> _BRIEF_:
For the records below, say how many lines contain the string "html". Give no other text.

> _Entries taken from a collection_:
....................
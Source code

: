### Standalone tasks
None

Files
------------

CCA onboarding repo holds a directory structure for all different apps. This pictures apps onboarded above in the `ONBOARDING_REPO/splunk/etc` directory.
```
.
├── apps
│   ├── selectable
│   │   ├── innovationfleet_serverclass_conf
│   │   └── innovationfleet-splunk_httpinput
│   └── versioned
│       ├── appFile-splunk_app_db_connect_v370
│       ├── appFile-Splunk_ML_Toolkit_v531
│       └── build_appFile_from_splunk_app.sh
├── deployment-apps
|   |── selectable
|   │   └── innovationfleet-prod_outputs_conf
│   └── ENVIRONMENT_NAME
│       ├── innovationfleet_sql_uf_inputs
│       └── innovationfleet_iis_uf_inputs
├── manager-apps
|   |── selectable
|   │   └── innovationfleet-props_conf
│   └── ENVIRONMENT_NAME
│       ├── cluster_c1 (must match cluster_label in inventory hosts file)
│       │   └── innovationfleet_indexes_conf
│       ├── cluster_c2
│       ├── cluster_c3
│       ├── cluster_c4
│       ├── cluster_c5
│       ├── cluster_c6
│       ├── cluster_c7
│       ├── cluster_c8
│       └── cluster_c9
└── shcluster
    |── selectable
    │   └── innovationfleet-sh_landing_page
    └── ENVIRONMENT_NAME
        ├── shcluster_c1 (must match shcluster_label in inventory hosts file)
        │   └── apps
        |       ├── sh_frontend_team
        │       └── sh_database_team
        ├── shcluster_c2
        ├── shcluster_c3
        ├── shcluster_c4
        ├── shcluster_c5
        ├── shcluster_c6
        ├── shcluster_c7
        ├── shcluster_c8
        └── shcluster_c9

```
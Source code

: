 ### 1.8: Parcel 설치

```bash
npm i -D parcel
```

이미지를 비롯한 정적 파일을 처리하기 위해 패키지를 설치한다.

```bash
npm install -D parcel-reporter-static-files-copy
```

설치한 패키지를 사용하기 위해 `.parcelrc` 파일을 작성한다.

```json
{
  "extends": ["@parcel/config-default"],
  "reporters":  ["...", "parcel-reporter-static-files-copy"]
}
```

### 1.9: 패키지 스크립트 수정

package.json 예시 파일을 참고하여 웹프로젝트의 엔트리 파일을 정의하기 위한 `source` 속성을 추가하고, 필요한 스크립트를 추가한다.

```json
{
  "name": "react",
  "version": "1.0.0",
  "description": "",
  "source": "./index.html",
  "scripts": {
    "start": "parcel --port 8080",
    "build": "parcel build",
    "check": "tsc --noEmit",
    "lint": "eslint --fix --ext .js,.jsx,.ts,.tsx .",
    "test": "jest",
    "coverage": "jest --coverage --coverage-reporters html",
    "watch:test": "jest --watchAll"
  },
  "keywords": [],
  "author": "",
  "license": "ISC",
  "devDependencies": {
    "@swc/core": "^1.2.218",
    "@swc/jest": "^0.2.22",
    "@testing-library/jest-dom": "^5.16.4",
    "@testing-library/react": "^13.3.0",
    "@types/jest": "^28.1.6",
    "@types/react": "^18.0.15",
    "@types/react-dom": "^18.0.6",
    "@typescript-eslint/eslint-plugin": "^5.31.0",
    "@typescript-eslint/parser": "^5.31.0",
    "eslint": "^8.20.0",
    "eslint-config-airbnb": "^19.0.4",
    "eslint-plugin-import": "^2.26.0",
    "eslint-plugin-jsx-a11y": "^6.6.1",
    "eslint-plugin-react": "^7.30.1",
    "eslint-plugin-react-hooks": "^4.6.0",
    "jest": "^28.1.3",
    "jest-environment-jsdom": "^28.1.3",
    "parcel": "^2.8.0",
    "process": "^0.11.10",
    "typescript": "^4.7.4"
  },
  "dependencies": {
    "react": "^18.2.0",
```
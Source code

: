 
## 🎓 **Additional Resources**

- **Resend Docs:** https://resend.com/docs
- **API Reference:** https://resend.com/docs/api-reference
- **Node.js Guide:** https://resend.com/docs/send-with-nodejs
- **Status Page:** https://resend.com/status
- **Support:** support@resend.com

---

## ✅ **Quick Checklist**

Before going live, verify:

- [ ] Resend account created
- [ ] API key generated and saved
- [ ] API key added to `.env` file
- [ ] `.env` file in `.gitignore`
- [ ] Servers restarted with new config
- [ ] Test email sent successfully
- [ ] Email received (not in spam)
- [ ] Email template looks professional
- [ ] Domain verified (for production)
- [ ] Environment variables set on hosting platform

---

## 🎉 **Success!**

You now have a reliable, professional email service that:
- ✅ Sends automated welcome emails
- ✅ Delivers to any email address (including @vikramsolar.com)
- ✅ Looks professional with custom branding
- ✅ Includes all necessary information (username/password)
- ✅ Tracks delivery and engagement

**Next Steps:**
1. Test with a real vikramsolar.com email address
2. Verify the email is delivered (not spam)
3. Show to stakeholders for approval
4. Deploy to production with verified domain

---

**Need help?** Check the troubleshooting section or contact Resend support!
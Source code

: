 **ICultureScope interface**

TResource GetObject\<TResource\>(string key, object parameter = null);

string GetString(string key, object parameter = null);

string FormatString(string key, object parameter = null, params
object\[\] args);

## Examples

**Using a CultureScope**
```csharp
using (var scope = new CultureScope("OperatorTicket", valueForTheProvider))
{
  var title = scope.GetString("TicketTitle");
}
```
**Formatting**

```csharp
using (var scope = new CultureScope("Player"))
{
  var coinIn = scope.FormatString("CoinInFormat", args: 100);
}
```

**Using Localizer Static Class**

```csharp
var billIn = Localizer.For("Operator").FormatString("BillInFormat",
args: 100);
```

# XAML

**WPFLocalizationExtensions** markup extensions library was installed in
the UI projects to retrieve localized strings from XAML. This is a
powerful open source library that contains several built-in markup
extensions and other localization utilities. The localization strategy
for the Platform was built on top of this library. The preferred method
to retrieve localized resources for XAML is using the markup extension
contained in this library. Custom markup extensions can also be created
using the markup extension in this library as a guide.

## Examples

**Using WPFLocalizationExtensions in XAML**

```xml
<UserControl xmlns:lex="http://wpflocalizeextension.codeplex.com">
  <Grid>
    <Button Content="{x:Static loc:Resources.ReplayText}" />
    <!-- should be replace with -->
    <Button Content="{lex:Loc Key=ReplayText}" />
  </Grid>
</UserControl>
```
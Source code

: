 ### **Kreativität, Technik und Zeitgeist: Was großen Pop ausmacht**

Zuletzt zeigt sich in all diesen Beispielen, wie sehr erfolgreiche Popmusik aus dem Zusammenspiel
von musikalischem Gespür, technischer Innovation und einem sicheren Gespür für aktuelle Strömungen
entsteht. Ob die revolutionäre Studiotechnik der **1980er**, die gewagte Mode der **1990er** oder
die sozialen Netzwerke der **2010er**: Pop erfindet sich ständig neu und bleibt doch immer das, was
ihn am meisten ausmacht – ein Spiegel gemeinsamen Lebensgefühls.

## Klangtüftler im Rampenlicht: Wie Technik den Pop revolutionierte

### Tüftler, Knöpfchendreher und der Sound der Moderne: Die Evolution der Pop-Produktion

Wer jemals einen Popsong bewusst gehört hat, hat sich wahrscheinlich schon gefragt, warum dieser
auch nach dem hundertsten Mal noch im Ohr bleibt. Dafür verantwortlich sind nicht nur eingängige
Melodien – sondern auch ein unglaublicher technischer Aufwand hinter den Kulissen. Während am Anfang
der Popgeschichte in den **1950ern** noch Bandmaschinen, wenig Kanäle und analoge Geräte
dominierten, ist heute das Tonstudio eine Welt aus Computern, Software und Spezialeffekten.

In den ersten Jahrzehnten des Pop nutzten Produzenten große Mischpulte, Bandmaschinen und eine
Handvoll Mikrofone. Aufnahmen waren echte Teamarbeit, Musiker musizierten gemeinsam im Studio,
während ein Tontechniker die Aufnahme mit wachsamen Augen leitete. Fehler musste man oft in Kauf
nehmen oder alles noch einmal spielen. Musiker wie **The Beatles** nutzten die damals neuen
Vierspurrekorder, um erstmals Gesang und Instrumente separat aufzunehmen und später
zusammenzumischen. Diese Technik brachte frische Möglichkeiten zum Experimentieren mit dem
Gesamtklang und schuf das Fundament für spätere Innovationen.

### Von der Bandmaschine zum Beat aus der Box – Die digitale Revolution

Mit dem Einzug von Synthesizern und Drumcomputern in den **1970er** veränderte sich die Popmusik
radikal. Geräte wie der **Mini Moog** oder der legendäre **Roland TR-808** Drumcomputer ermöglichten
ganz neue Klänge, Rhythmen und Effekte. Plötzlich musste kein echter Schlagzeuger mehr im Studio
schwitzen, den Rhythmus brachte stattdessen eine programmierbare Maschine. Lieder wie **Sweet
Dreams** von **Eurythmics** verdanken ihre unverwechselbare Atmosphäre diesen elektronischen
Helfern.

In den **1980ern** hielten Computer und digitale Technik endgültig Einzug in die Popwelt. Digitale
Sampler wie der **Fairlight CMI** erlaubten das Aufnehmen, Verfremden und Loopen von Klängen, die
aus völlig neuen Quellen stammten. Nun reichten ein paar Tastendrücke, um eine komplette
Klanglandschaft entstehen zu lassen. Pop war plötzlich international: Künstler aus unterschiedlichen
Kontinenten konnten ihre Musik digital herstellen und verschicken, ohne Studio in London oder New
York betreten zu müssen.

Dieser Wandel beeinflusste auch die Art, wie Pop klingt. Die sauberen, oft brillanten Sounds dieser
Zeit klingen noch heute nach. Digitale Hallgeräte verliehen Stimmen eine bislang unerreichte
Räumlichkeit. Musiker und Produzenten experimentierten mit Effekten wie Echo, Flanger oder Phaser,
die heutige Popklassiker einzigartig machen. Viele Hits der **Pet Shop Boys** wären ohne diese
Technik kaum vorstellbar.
....................
> _SOLUTION FOR THIS PROBLEM_:
2